Brief
Would you return exactly the lines running from the one with "システムがユーザ登録画面を表示する．" to the bottom of the listing below, and no others?
**** Records provided
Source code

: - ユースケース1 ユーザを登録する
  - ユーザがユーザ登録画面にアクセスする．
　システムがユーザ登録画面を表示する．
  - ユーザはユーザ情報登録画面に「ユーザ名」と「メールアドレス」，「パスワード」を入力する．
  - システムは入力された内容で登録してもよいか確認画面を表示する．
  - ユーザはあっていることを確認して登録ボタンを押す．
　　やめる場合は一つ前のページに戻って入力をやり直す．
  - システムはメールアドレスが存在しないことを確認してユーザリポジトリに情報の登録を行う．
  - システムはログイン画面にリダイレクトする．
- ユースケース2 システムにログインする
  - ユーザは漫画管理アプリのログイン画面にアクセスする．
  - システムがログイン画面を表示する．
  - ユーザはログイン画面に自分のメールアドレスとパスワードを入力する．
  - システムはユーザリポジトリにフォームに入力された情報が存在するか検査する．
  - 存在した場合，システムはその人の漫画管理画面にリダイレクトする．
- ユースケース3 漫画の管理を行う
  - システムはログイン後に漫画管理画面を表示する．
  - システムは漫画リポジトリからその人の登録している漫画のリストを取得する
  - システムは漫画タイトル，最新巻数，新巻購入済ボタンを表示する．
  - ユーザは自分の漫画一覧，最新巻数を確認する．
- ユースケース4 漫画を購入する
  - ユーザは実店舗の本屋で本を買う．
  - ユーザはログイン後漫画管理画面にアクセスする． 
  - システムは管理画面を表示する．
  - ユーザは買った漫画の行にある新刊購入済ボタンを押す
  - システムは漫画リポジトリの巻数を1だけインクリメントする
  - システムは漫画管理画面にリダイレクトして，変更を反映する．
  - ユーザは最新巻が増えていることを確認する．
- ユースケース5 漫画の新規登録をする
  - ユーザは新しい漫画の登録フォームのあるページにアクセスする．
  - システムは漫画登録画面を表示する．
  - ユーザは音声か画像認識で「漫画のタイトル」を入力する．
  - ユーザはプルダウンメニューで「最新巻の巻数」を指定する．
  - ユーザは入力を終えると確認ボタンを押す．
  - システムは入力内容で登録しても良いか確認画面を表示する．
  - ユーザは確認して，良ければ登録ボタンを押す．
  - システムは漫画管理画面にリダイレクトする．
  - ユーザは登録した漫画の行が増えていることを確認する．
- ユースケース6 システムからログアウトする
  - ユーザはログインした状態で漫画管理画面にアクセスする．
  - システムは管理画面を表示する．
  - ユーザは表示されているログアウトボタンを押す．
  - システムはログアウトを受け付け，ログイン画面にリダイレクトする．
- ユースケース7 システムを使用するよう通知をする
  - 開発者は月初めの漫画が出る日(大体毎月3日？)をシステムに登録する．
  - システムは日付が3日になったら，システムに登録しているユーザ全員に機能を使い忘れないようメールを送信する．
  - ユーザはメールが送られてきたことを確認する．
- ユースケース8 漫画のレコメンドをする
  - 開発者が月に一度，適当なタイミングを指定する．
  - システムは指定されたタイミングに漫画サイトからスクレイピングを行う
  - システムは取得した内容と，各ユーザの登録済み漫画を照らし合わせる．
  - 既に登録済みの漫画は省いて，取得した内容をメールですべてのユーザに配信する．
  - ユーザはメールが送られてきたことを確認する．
********
Task result
　システムがユーザ登録画面を表示する．
  - ユーザはユーザ情報登録画面に「ユーザ名」と「メールアドレス」，「パスワード」を入力する．
  - システムは入力された内容で登録してもよいか確認画面を表示する．
  - ユーザはあっていることを確認して登録ボタンを押す．
　　やめる場合は一つ前のページに戻って入力をやり直す．
  - システムはメールアドレスが存在しないことを確認してユーザリポジトリに情報の登録を行う．
  - システムはログイン画面にリダイレクトする．
- ユースケース2 システムにログインする
  - ユーザは漫画管理アプリのログイン画面にアクセスする．
  - システムがログイン画面を表示する．
  - ユーザはログイン画面に自分のメールアドレスとパスワードを入力する．
  - システムはユーザリポジトリにフォームに入力された情報が存在するか検査する．
  - 存在した場合，システムはその人の漫画管理画面にリダイレクトする．
- ユースケース3 漫画の管理を行う
  - システムはログイン後に漫画管理画面を表示する．
  - システムは漫画リポジトリからその人の登録している漫画のリストを取得する
  - システムは漫画タイトル，最新巻数，新巻購入済ボタンを表示する．
  - ユーザは自分の漫画一覧，最新巻数を確認する．
- ユースケース4 漫画を購入する
  - ユーザは実店舗の本屋で本を買う．
  - ユーザはログイン後漫画管理画面にアクセスする． 
  - システムは管理画面を表示する．
  - ユーザは買った漫画の行にある新刊購入済ボタンを押す
  - システムは漫画リポジトリの巻数を1だけインクリメントする
  - システムは漫画管理画面にリダイレクトして，変更を反映する．
  - ユーザは最新巻が増えていることを確認する．
- ユースケース5 漫画の新規登録をする
  - ユーザは新しい漫画の登録フォームのあるページにアクセスする．
  - システムは漫画登録画面を表示する．
  - ユーザは音声か画像認識で「漫画のタイトル」を入力する．
  - ユーザはプルダウンメニューで「最新巻の巻数」を指定する．
  - ユーザは入力を終えると確認ボタンを押す．
  - システムは入力内容で登録しても良いか確認画面を表示する．
  - ユーザは確認して，良ければ登録ボタンを押す．
  - システムは漫画管理画面にリダイレクトする．
  - ユーザは登録した漫画の行が増えていることを確認する．
- ユースケース6 システムからログアウトする
  - ユーザはログインした状態で漫画管理画面にアクセスする．
  - システムは管理画面を表示する．
  - ユーザは表示されているログアウトボタンを押す．
  - システムはログアウトを受け付け，ログイン画面にリダイレクトする．
- ユースケース7 システムを使用するよう通知をする
  - 開発者は月初めの漫画が出る日(大体毎月3日？)をシステムに登録する．
  - システムは日付が3日になったら，システムに登録しているユーザ全員に機能を使い忘れないようメールを送信する．
  - ユーザはメールが送られてきたことを確認する．
- ユースケース8 漫画のレコメンドをする
  - 開発者が月に一度，適当なタイミングを指定する．
  - システムは指定されたタイミングに漫画サイトからスクレイピングを行う
  - システムは取得した内容と，各ユーザの登録済み漫画を照らし合わせる．
  - 既に登録済みの漫画は省いて，取得した内容をメールですべてのユーザに配信する．
  - ユーザはメールが送られてきたことを確認する．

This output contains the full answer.